In 1948, after serving in World War II, Miguel Trujillo from Isleta Pueblo in New Mexico entered the Valencia County Courthouse to register to vote. He was turned down even though he had served his nation in war just a few short years earlier.
Similarly, in the same year, Frank Harrison and Harry Austin, both Natives from the Fort McDowell Reservation in Arizona, entered the Maricopa County Courthouse in Scottsdale to register to vote. They too were turned down.
Harrison had served in World War II and owned property off the reservation on which he paid property taxes. The fact that pre-existing federal law had declared Native Americans to be U.S. citizens had made no impression on local election officials.
One hundred years ago today, a one-sentence, federal law declared that all Native Americans born in the U.S., who were not already citizens, were then designated as citizens of the U.S. The 1924 law was a milestone in the winding road of Indian policies, laws and court decisions that guided interaction between the tribes and the federal government.
Since Native nations had not been consulted about the enactment, not all tribes were happy with the unilateral bestowal of citizenship. Yet the Citizenship Act’s most important aspect was the opportunity to participate in a basic right shared by all citizens – the right to vote.
Citizenship implies both rights and responsibilities. However, history has shown a remarkable lack of uniformity in those ascriptions depending on factors such as race and gender. Women, for example, though citizens of the U.S. by birth, did not obtain a guaranteed right to vote until passage of the Nineteenth Amendment in 1919.
The Fifteenth Amendment, passed shortly after the Civil War, prohibited the denial of the right to vote based on race or prior enslavement. It was only after a courageous march across the Edmund Pettis Bridge in Selma, Alabama, however, and the ensuing passage of the 1965 Civil Rights Act that discriminatory voting practices against Blacks in southern states were barred. So, too, the attributes of citizenship eluded Native Americans.

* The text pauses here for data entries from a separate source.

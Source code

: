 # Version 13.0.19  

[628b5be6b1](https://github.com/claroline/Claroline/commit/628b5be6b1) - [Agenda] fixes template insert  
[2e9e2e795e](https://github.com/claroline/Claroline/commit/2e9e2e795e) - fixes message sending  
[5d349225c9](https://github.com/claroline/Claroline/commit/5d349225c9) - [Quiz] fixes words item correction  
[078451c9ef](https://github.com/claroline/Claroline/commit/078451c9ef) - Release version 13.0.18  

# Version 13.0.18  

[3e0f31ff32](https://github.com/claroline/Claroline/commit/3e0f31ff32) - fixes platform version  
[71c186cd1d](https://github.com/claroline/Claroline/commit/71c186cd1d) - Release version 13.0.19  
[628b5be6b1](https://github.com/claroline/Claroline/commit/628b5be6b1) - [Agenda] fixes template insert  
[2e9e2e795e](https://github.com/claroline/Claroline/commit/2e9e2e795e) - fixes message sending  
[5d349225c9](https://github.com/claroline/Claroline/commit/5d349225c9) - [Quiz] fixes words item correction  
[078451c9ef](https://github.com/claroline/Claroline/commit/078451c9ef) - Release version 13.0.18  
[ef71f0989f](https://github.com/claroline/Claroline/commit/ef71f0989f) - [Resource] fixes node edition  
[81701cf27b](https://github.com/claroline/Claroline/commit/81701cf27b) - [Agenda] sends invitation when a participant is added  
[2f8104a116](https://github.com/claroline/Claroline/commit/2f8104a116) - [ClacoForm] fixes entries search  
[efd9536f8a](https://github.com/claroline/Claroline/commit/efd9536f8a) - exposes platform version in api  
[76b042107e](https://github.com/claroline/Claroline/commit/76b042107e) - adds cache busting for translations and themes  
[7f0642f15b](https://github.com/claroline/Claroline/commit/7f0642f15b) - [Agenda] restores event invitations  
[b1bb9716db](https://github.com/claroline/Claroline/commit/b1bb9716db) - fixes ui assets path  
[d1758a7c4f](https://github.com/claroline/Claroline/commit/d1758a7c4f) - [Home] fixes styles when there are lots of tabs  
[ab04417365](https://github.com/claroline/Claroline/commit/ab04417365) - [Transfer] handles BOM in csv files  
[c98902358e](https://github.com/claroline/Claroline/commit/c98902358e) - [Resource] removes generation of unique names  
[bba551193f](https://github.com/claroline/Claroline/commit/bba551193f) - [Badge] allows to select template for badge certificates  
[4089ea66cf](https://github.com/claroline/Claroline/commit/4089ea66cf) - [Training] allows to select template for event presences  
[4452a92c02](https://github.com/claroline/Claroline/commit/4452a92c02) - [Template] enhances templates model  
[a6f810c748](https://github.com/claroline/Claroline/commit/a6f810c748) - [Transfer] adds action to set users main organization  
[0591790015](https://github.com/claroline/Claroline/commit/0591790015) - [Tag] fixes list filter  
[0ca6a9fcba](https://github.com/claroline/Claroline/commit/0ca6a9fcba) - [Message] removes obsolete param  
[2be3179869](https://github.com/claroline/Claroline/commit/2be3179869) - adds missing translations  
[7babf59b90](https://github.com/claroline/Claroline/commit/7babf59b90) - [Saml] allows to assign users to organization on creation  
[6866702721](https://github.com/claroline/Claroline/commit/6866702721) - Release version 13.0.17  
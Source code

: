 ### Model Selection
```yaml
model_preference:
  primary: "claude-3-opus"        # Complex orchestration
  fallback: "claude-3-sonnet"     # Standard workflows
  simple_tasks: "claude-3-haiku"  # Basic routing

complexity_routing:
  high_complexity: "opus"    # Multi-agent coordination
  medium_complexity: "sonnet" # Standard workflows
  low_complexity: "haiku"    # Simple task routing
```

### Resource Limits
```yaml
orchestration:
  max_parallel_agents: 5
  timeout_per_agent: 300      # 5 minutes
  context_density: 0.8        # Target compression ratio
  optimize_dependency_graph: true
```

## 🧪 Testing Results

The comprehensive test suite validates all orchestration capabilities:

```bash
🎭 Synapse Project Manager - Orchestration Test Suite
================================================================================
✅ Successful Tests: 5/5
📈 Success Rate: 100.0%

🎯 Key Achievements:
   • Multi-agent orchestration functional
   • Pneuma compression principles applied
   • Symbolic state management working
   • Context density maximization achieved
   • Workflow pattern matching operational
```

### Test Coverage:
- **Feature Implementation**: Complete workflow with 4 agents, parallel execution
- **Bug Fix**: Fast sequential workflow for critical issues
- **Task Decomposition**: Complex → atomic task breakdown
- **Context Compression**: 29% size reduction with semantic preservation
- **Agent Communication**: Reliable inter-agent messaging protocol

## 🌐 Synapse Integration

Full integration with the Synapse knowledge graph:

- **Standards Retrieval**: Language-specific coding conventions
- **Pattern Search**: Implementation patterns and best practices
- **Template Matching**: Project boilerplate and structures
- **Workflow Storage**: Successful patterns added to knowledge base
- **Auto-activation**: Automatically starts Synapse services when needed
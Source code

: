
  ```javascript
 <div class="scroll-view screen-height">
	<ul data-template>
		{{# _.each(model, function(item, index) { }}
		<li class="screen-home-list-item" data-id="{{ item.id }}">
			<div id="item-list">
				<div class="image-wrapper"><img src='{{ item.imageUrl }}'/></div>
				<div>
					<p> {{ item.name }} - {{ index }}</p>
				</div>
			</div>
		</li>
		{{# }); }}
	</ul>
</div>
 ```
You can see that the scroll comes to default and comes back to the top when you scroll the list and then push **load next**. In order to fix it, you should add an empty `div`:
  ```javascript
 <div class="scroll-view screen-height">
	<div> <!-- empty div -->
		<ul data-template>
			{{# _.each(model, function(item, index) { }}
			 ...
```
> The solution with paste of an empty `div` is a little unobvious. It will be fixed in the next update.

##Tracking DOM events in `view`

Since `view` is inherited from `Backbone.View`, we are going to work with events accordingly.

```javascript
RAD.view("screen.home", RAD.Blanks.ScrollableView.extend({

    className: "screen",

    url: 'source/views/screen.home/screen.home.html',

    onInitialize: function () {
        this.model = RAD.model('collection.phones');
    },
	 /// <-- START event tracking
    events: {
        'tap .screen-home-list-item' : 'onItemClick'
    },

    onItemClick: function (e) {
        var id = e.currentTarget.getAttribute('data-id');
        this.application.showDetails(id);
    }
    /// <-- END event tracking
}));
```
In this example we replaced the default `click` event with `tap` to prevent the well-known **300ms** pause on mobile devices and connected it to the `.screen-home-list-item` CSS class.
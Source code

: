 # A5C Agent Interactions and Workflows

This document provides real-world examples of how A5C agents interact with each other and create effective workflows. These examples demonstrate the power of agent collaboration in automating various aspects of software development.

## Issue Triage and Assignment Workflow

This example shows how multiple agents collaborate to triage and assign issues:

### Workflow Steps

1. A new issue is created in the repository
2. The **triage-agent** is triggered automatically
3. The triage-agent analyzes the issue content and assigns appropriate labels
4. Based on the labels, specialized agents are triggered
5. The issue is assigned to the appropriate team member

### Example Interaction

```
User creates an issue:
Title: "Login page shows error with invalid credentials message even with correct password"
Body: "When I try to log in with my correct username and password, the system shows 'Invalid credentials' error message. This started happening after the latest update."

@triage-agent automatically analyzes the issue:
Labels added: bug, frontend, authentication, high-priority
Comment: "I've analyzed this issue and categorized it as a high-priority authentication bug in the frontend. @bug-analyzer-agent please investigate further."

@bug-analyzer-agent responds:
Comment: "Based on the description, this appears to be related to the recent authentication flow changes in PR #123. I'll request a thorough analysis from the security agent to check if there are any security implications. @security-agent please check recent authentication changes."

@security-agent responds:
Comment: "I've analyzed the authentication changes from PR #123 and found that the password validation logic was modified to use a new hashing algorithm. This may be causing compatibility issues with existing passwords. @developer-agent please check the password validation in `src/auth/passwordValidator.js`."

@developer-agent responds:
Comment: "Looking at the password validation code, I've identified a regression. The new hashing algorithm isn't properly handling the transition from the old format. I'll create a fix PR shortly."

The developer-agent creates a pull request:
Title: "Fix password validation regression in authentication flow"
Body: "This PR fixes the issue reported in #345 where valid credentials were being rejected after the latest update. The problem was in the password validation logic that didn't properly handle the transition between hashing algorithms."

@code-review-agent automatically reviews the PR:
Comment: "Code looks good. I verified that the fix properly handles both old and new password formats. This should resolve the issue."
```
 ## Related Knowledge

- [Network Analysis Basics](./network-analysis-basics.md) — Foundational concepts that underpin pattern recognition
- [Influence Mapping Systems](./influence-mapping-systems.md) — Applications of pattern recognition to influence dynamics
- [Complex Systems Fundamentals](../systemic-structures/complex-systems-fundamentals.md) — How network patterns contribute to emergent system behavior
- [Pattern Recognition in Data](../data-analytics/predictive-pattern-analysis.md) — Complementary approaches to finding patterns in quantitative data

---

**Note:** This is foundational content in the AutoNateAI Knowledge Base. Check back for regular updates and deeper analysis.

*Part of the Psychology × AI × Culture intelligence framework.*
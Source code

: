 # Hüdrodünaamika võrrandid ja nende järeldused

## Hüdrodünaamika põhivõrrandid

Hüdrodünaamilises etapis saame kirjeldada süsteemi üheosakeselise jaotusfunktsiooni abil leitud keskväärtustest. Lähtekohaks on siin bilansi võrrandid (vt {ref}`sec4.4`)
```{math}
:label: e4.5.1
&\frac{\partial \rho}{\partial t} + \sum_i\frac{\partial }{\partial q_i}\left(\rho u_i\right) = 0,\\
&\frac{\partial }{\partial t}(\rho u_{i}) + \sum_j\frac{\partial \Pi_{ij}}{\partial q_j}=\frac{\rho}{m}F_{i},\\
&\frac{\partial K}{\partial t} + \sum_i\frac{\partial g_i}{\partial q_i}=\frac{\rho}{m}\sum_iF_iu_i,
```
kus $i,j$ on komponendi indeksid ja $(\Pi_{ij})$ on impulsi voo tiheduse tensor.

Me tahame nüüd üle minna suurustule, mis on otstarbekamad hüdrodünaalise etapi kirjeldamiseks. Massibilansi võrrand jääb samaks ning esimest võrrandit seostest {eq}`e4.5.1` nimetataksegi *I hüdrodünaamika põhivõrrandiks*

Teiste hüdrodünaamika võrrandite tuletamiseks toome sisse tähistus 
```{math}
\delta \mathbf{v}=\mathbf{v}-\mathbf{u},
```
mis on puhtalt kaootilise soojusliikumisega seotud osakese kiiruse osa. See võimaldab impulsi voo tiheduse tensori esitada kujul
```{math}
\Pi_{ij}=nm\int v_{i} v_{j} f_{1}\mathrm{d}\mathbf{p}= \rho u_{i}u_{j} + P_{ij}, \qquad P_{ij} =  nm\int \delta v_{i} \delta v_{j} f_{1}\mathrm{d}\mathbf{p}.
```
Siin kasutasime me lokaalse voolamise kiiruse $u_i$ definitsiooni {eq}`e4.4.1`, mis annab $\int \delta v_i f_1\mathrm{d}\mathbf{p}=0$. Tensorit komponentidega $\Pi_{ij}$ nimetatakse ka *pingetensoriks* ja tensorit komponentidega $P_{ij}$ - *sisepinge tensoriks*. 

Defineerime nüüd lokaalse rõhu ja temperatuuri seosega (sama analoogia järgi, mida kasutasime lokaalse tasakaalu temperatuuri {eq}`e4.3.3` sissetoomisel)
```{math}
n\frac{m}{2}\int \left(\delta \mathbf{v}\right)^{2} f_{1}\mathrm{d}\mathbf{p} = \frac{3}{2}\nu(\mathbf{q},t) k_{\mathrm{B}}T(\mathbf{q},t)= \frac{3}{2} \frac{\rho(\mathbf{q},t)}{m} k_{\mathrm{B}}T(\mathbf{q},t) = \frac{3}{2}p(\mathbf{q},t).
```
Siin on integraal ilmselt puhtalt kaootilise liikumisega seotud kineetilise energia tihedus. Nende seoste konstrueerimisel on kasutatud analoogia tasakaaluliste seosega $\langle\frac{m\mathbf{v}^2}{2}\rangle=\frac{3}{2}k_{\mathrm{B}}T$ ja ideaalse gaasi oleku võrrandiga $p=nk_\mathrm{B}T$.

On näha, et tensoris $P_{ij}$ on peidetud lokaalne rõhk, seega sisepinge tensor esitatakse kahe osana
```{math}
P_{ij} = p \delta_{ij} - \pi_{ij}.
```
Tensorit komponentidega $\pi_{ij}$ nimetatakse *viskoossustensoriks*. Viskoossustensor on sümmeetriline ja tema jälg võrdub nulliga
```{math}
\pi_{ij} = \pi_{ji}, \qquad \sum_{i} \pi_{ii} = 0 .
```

The 1924 Act was not the first instance in which Native American citizenship had been addressed, but without question it was broader in scope than any prior laws. Several treaties and early laws affecting specific tribes provided a path for Native citizenship through naturalization procedures and court decrees.
As ruled by the Supreme Court in 1884, separation from tribal affiliation was not sufficient to confer citizenship or the right to vote upon Native Americans in the absence of some formal acknowledgment by the U.S. of individual citizenship status. In 1919, following World War I, in recognition of their valuable service, Congress passed a law granting “full citizenship” to Native Americans who had served honorably in the military during the war.
Significantly, that law, like the 1924 Act that would follow, explicitly conferred citizenship status without requiring abandonment of tribal status or affiliation.
As Trujillo, Harrison and Austin later experienced, U.S. citizenship under the 1924 Act did not eliminate state and local efforts to deny Native Americans rights associated with state citizenship. Though ultimately found to be unlawful, those discriminatory practices – which also affected access to health care and other public benefits – were often justified based on the nontaxable status of Native Americans living and working on Indian reservations.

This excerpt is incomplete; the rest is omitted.